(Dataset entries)
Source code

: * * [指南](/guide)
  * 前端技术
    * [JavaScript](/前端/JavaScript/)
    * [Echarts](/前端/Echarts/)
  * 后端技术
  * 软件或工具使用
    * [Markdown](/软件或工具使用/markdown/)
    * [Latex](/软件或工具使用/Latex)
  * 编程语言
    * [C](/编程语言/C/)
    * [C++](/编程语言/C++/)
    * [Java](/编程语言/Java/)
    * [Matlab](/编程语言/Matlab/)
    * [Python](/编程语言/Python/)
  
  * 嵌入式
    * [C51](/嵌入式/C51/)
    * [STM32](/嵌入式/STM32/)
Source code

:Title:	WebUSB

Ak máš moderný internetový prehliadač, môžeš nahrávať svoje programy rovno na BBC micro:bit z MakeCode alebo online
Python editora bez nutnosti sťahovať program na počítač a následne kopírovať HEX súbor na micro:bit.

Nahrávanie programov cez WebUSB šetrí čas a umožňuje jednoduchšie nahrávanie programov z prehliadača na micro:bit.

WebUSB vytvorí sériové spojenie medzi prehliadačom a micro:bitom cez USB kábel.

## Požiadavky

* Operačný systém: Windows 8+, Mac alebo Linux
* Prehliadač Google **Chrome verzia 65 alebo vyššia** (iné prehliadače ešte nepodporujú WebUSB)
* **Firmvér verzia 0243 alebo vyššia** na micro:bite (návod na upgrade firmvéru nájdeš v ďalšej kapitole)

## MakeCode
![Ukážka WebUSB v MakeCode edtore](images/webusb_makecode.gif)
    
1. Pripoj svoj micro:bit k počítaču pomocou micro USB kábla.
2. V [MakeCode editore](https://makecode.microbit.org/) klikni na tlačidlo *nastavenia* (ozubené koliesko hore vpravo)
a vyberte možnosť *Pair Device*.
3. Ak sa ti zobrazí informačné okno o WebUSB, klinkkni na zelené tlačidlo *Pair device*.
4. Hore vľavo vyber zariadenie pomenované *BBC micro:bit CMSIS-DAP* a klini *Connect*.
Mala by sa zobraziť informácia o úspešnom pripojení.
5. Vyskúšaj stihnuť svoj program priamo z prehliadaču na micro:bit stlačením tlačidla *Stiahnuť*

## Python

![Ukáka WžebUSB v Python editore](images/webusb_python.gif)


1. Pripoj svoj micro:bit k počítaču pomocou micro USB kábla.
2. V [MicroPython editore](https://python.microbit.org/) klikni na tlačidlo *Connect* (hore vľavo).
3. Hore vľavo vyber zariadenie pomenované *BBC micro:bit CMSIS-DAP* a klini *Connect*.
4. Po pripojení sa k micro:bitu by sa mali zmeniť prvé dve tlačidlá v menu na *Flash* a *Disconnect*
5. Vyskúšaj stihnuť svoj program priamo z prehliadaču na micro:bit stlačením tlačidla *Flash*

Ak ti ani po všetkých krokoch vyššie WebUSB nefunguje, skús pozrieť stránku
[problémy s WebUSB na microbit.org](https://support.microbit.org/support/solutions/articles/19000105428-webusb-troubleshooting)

Your goal ▸ All lines from the one with "a vyberte možnosť *Pair Device*." to the end of the records must be set down exactly. Skip every line before it.

Solved problem ▸
a vyberte možnosť *Pair Device*.
3. Ak sa ti zobrazí informačné okno o WebUSB, klinkkni na zelené tlačidlo *Pair device*.
4. Hore vľavo vyber zariadenie pomenované *BBC micro:bit CMSIS-DAP* a klini *Connect*.
Mala by sa zobraziť informácia o úspešnom pripojení.
5. Vyskúšaj stihnuť svoj program priamo z prehliadaču na micro:bit stlačením tlačidla *Stiahnuť*

## Python

![Ukáka WžebUSB v Python editore](images/webusb_python.gif)


1. Pripoj svoj micro:bit k počítaču pomocou micro USB kábla.
2. V [MicroPython editore](https://python.microbit.org/) klikni na tlačidlo *Connect* (hore vľavo).
3. Hore vľavo vyber zariadenie pomenované *BBC micro:bit CMSIS-DAP* a klini *Connect*.
4. Po pripojení sa k micro:bitu by sa mali zmeniť prvé dve tlačidlá v menu na *Flash* a *Disconnect*
5. Vyskúšaj stihnuť svoj program priamo z prehliadaču na micro:bit stlačením tlačidla *Flash*

Ak ti ani po všetkých krokoch vyššie WebUSB nefunguje, skús pozrieť stránku
[problémy s WebUSB na microbit.org](https://support.microbit.org/support/solutions/articles/19000105428-webusb-troubleshooting)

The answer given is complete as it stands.